A conferência AIVOLUTION organizada pela Knower do grupo Wellow juntou em Lisboa centenas de profissionais ávidos de perceber como a IA se irá conjugar com os negócios mas também desenvolver a nossa humanidade e um futuro mais sustentável. Aquela que desafia afirmar-se como a maior conferência em Portugal sobre IA reuniu nomes da elite mundial do pensamento, como Gerd Leonhard ou o Professor António Damásio, conseguindo ainda juntar a este ‘mix’ uma abertura com ballet contemporâneo e fechar o dia com os BeatBombers. No mínimo, surpreendente. Ou como diria a célebre personagem John Hammond em “Jurassik Park”: "We spared no expense"

E foi verdadeiramente um dia recheado de reflexões a ter em conta. Tendo pessoalmente moderado o painel dedicado a estratégias de implementação da IA nas empresas, com Margarida Almeida da Altice Labs e João Camarate da Broadvoice, aqui abaixo partilho as principais notas que aproveitei dos keynote speakers, para os leitores da CNN:

GERD LEONHARD

A Humanidade na Inteligência Artificial

A corrida pela IA é hoje similar ao que vivemos no século passado, quando a Rússia colocou o Sputnik em órbitra e isso desencadeou a corrida pelo Espaço com os Estados Unidos da América a darem tudo por tudo pela liderança na chegada à Lua. Seguiu-se a Guerra Fria com o armamento nuclear, ameaça patente e no fio da navalha para equilíbrio das forças mudas geopolíticas. Hoje a IA está já presente em tudo, como “ferramenta” omnidirecional, do poderio militar ao marketing, na criação de conteúdo ou na espionagem e reconhecimento facial, pelo que a nova corrida está em curso e apenas a Europa está a colocar medidas de controlo, enquanto EUA e CHINA correm desenfreadamente.

Leonhard defende, no entanto, que o futuro será apenas risonho para os negócios sustentáveis. Os consumidores simplesmente não irão comprar a empresas que não o sejam. Haverá oferta suficiente para permitir isto. Depois da Revolução Digital, estando agora na Revolução Sustentável, aquela que se seguirá é a Revolução do Propósito: viver mais e melhor sem precisar de mais

posses, mas ambicionando prosperidade. O novo capitalismo migrará da rentabilidade para a sustentabilidade.

E a IA?

O que puder ser automatizado, será automatizado. Portanto se a migração não for gerida, criar-se-ão assimetrias, sim. Empregos irão perder-se, sim. Pelo que cabe já hoje gerir a transformação, e não daqui a 20 anos os Estados e o dinheiro dos contribuintes vir a ser exigido para resolver os problemas que entretanto se criaram, tal como hoje estamos a tentar resolver os danos do boom económico às custas do clima.

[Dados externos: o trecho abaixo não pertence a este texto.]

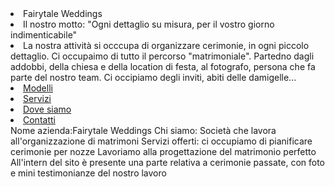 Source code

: <li>Fairytale Weddings</a></li>
<li>Il nostro motto: "Ogni dettaglio su misura, per il vostro giorno indimenticabile" </a></li>
<li>La nostra attività si occcupa di organizzare cerimonie, in ogni piccolo dettaglio. Ci occupaimo di tutto il percorso "matrimoniale". Partedno dagli addobbi, della chiesa e della location di festa, al fotografo, persona che fa parte del nostro team. Ci occipiamo degli inviti, abiti delle damigelle...</a></li>
    <li class="active"><a href="#">Modelli</a></li>
    <li><a href="#">Servizi</a></li>
    <li><a href="#">Dove siamo</a></li>
    <li><a href="#">Contatti</a></li>
</li>Nome azienda:Fairytale Weddings</li>
</li>Chi siamo: Società che lavora all'organizzazione di matrimoni</li>
Servizi offerti: ci occupiamo di pianificare cerimonie per nozze
Lavoriamo alla progettazione del matrimonio perfetto
All'intern del sito è presente una parte relativa a cerimonie passate, con foto e mini testimonianze del nostro lavoro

Em síntese. As máquinas devem estar ao serviço da humanidade. O futuro é uma coisa boa. O passado foi sempre pior. Focar no desenvolvimento da sabedoria no ser humano e não em tarefas repetitivas que podem ser automatizadas. E manter a tecnologia sob total controlo.

ANTÓNIO DAMÁSIO

A ciência da consciência no cenário da inteligência artificial:

Damásio explicou de forma clara e detalhada como vê a consciência, aquela do sentido de sentir-se, não da consciência moral, mas da consciência do eu. Trata-se de um processo biológico, partilhado com outras espécies vivas desde que possuam um sistema nervoso central (excluem-se por isso as plantas, por ex.º).

Graças aos sistemas corporais primários, como a fome, a sede, a temperatura corporal, a respiração, a náusea, ... esta nossa capacidade de sentir, esta fisiologia, permite-nos ter a consciência de nós mesmos. E há experiências observadas que Damásio partilhou onde, ao inibir estes sensores, a capacidade de consciência quase desapareceu.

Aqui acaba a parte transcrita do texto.